ACTIVITY: Beneath this line is the data. Output exactly the lines from the line with "In particular, we" to the line with "Whereas, the DS", both ends included, and nothing more.

***

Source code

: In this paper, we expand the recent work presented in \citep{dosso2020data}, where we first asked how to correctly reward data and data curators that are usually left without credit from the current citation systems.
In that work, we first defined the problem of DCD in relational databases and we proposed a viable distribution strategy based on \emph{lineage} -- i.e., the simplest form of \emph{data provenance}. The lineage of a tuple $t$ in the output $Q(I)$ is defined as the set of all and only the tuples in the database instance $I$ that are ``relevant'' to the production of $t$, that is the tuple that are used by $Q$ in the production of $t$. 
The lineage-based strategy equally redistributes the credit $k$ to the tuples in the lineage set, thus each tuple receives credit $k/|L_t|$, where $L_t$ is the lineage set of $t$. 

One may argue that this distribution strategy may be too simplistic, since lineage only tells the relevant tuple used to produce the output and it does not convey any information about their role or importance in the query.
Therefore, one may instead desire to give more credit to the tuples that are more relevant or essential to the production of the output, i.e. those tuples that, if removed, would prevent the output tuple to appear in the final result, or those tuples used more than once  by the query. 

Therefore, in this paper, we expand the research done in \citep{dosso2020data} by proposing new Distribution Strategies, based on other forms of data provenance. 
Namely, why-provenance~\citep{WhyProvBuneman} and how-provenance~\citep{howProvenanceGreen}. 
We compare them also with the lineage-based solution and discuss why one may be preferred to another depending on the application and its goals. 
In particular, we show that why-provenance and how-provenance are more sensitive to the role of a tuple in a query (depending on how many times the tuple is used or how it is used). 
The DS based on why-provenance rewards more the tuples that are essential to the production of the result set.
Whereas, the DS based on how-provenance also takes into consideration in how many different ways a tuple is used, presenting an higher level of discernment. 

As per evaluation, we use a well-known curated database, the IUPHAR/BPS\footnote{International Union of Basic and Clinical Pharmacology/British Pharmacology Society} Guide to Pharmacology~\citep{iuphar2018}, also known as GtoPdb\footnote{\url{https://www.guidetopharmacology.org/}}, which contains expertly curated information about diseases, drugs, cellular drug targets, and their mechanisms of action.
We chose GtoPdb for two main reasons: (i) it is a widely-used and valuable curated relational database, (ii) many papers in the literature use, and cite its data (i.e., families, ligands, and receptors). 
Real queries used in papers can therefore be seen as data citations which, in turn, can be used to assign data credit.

***

SOLUTION TO THIS TASK:
In particular, we show that why-provenance and how-provenance are more sensitive to the role of a tuple in a query (depending on how many times the tuple is used or how it is used). 
The DS based on why-provenance rewards more the tuples that are essential to the production of the result set.
Whereas, the DS based on how-provenance also takes into consideration in how many different ways a tuple is used, presenting an higher level of discernment. 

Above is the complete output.